Ahuecó las manos sobre el cristal a medida que el polvo se desvanecía y pudo ver al atacante abriéndose paso entre los árboles: un caminante más pequeño, una corbeta de cuatro patas. El Leviathan tenía encendidos dos focos que dejaban ver el cañón de cubierta en las espaldas de la máquina, con el tubo aún escupiendo humo.

—¡Señor Tesla, quizás deberíamos evacuar! —gritó Alek.

—Vuestros amigos británicos puede que nos hayan abandonado, pero yo no abandonaré el trabajo de toda mi vida.

Alek se volvió. Tesla tenía las manos sobre las palancas del cuadro de mandos y tenía el pelo de punta en todas direcciones. Por toda la sala saltaban chispas y el muchacho podía notar el aire cargado de electricidad.

—¡No le han abandonado, señor! —dijo, señalando hacia la ventana—. El Leviathan aún está ahí arriba.

—¿No os dais cuenta de que llegan demasiado tarde? He de disparar, no tengo alternativa.

Alek abrió la boca para protestar, pero en ese momento se oyó otra detonación a lo lejos y el silbido del proyectil acercándose hizo que se agachara instintivamente. Este último impactó de lleno en el complejo, lanzando tierra y escombros contra las ventanas de la sala de control.

De pronto, el cielo nocturno se volvió rojo: eran los focos del Leviathan cambiando de color. Luego, una lluvia de destellos metálicos se precipitó desde el cielo. Los hombres que había sobre la cubierta del caminante se retorcieron y cayeron tras recibir el impacto de los dardos de los murciélagos fléchette. Instantes después, el cañón quedó desierto y se balanceó de lado a lado con el paso de la máquina.
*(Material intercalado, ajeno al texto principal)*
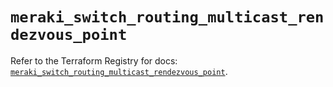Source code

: # `meraki_switch_routing_multicast_rendezvous_point`

Refer to the Terraform Registry for docs: [`meraki_switch_routing_multicast_rendezvous_point`](https://registry.terraform.io/providers/ciscodevnet/meraki/1.7.1/docs/resources/switch_routing_multicast_rendezvous_point).
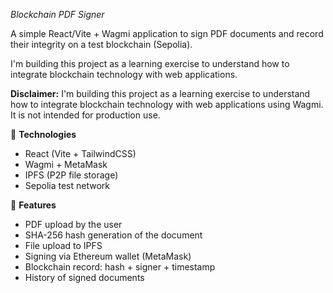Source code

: _Blockchain PDF Signer_

A simple React/Vite + Wagmi application to sign PDF documents and record their integrity on a test blockchain (Sepolia).

I'm building this project as a learning exercise to understand how to integrate blockchain technology with web applications.

**Disclaimer:** I'm building this project as a learning exercise to understand how to integrate blockchain technology with web applications using Wagmi. It is not intended for production use.

🚀 **Technologies**

- React (Vite + TailwindCSS)
- Wagmi + MetaMask
- IPFS (P2P file storage)
- Sepolia test network

📌 **Features**

- PDF upload by the user
- SHA-256 hash generation of the document
- File upload to IPFS
- Signing via Ethereum wallet (MetaMask)
- Blockchain record: hash + signer + timestamp
- History of signed documents

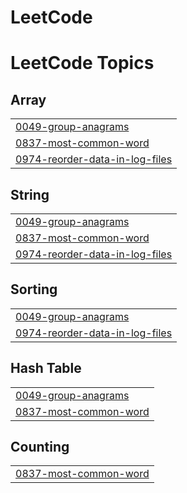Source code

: # LeetCode
<!---LeetCode Topics Start-->
# LeetCode Topics
## Array
|  |
| ------- |
| [0049-group-anagrams](https://github.com/silvergun8291/LeetCode/tree/master/0049-group-anagrams) |
| [0837-most-common-word](https://github.com/silvergun8291/LeetCode/tree/master/0837-most-common-word) |
| [0974-reorder-data-in-log-files](https://github.com/silvergun8291/LeetCode/tree/master/0974-reorder-data-in-log-files) |
## String
|  |
| ------- |
| [0049-group-anagrams](https://github.com/silvergun8291/LeetCode/tree/master/0049-group-anagrams) |
| [0837-most-common-word](https://github.com/silvergun8291/LeetCode/tree/master/0837-most-common-word) |
| [0974-reorder-data-in-log-files](https://github.com/silvergun8291/LeetCode/tree/master/0974-reorder-data-in-log-files) |
## Sorting
|  |
| ------- |
| [0049-group-anagrams](https://github.com/silvergun8291/LeetCode/tree/master/0049-group-anagrams) |
| [0974-reorder-data-in-log-files](https://github.com/silvergun8291/LeetCode/tree/master/0974-reorder-data-in-log-files) |
## Hash Table
|  |
| ------- |
| [0049-group-anagrams](https://github.com/silvergun8291/LeetCode/tree/master/0049-group-anagrams) |
| [0837-most-common-word](https://github.com/silvergun8291/LeetCode/tree/master/0837-most-common-word) |
## Counting
|  |
| ------- |
| [0837-most-common-word](https://github.com/silvergun8291/LeetCode/tree/master/0837-most-common-word) |
<!---LeetCode Topics End-->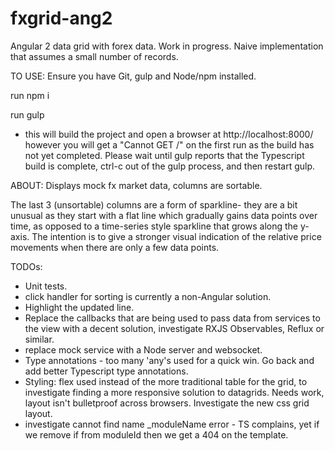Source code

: # fxgrid-ang2
Angular 2 data grid with forex data. Work in progress.
Naive implementation that assumes a small number of records.

TO USE:
Ensure you have Git, gulp and Node/npm installed. 

run npm i

run gulp
- this will build the project and open a browser at http://localhost:8000/ however you will get a "Cannot GET /" on the first run as the build has not yet completed. Please wait until gulp reports that the Typescript build is complete, ctrl-c out of the gulp process, and then restart gulp.

ABOUT:
Displays mock fx market data, columns are sortable. 

The last 3 (unsortable) columns are a form of sparkline- they are a bit unusual as they start with a flat line which gradually gains data points over time, as opposed to a time-series style sparkline that grows along the y-axis. The intention is to give a stronger visual indication of the relative price movements when there are only a few data points.


TODOs:

- Unit tests.
- click handler for sorting is currently a non-Angular solution.
- Highlight the updated line.
- Replace the callbacks that are being used to pass data from services to the view with a decent solution, investigate RXJS Observables, Reflux or similar.
- replace mock service with a Node server and websocket.
- Type annotations - too many 'any's used for a quick win. Go back and add better Typescript type annotations.
- Styling: flex used instead of the more traditional table for the grid, to investigate finding a more responsive solution to datagrids. Needs work, layout isn't bulletproof across browsers. Investigate the new css grid layout.
- investigate cannot find name _moduleName error - TS complains, yet if we remove if from moduleId then we get a 404 on the template.
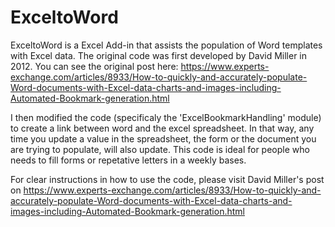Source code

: # ExceltoWord

ExceltoWord is a Excel Add-in that assists the population of Word templates with Excel data. The original code was first developed by David Miller in 2012. You can see the original post here: https://www.experts-exchange.com/articles/8933/How-to-quickly-and-accurately-populate-Word-documents-with-Excel-data-charts-and-images-including-Automated-Bookmark-generation.html

I then modified the code (specificaly the 'ExcelBookmarkHandling' module) to create a link between word and the excel spreadsheet. In that way, any time you update a value in the spreadsheet, the form or the document you are trying to populate, will also update. 
This code is ideal for people who needs to fill forms or repetative letters in a weekly bases. 

For clear instructions in how to use the code, please visit David Miller's post on https://www.experts-exchange.com/articles/8933/How-to-quickly-and-accurately-populate-Word-documents-with-Excel-data-charts-and-images-including-Automated-Bookmark-generation.html
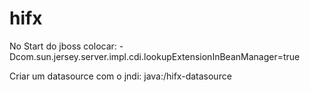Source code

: hifx
====
No Start do jboss colocar:
    -Dcom.sun.jersey.server.impl.cdi.lookupExtensionInBeanManager=true

Criar um datasource com o jndi:
    java:/hifx-datasource

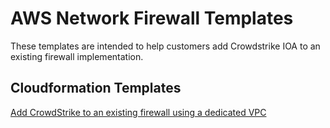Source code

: # AWS Network Firewall Templates

These templates are intended to help customers add Crowdstrike IOA to an existing firewall implementation.

## Cloudformation Templates
[Add CrowdStrike to an existing firewall using a dedicated VPC](cloudformation/add_crwd_to_existing_fw.yaml)



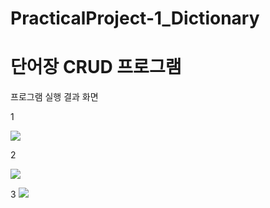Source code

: # PracticalProject-1_Dictionary
# 단어장 CRUD 프로그램

프로그램 실행 결과 화면

1

<img
  src="https://github.com/apple0605a/PracticalProject_Dictionary/assets/124647328/8b659bfa-12af-4408-8038-f72bba155bd2"
/>


2

<img
  src="https://github.com/apple0605a/PracticalProject_Dictionary/assets/124647328/2e774ede-77bd-4af6-abfb-ed82f8a5a729"
/>


3
<img
  src="https://github.com/apple0605a/PracticalProject_Dictionary/assets/124647328/24f87a0f-584a-4278-86a3-bf5321c54a23"
/>


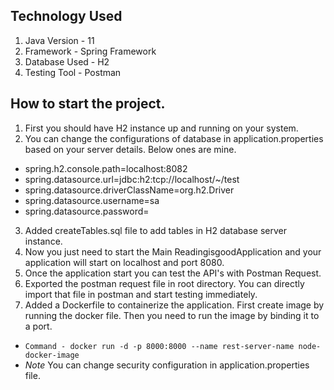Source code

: 
## Technology Used
1. Java Version - 11
2. Framework - Spring Framework
3. Database Used - H2   
4. Testing Tool - Postman


## How to start the project.
1. First you should have H2 instance up and running on your system.
2. You can change the configurations of database in application.properties based on your server details. Below ones are mine.
-  spring.h2.console.path=localhost:8082
-  spring.datasource.url=jdbc:h2:tcp://localhost/~/test
-  spring.datasource.driverClassName=org.h2.Driver
-  spring.datasource.username=sa
-  spring.datasource.password=
3. Added createTables.sql file to add tables in H2 database server instance.
4. Now you just need to start the Main ReadingisgoodApplication and your application will start on localhost and port 8080.
5. Once the application start you can test the API's with Postman Request.
6. Exported the postman request file in root directory. You can directly import that file in postman and start testing immediately.
7. Added a Dockerfile to containerize the application. First create image by running the docker file. Then you need to run the image by binding it to a port.
- `Command - docker run -d -p 8000:8000 --name rest-server-name node-docker-image`
- *Note* You can change security configuration in application.properties file.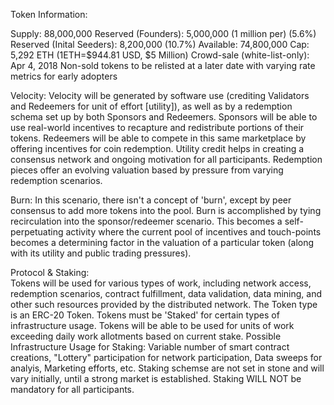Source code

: Token Information:

Supply:  88,000,000
Reserved (Founders):  5,000,000 (1 million per) (5.6%)
Reserved (Inital Seeders):  8,200,000 (10.7%)
Available: 74,800,000
Cap:  5,292 ETH (1ETH=$944.81 USD, $5 Million)
Crowd-sale (white-list-only): Apr 4, 2018
Non-sold tokens to be relisted at a later date with varying rate metrics for early adopters

Velocity:  Velocity will be generated by software use (crediting Validators and Redeemers for unit of effort [utility]), as well as by a redemption schema set up by both Sponsors and Redeemers.  Sponsors will be able to use real-world incentives to recapture and redistribute portions of their tokens.  Redeemers will be able to compete in this same marketplace by offering incentives for coin redemption.  Utility credit helps in creating a consensus network and ongoing motivation for all participants.  Redemption pieces offer an evolving valuation based by pressure from varying redemption scenarios.

Burn:  In this scenario, there isn't a concept of 'burn', except by peer consensus to add more tokens into the pool.  Burn is accomplished by tying recirculation into the sponsor/redeemer scenario.  This becomes a self-perpetuating activity where the current pool of incentives and touch-points becomes a determining factor in the valuation of a particular token (along with its utility and public trading pressures).

Protocol & Staking:  
  Tokens will be used for various types of work, including network access, redemption scenarios, contract fulfillment, data validation, data mining, and other such resources provided by the distributed network.  The Token type is an ERC-20 Token.  Tokens must be 'Staked' for certain types of infrastructure usage.  Tokens will be able to be used for units of work exceeding daily work allotments based on current stake.
  Possible Infrastructure Usage for Staking:  Variable number of smart contract creations, "Lottery" participation for network participation,  Data sweeps for analyis, Marketing efforts, etc.
  Staking schemse are not set in stone and will vary initially, until a strong market is established.  Staking WILL NOT be mandatory for all participants.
La lluvia de metal se acercó cada vez más, cortante, abriéndose paso entre los árboles y levantando terrones de arena. Cuando el torrente cesó, un último murciélago se estrelló sonoramente contra una de las ventanas. El cristal se resquebrajó y Alek retrocedió unos pasos apresuradamente. Pero el ataque había finalizado.

Se aclaró la garganta y procuró que el tono de su voz sonara firme.

—El Leviathan ha silenciado el cañón alemán, señor. Podemos cancelar el disparo.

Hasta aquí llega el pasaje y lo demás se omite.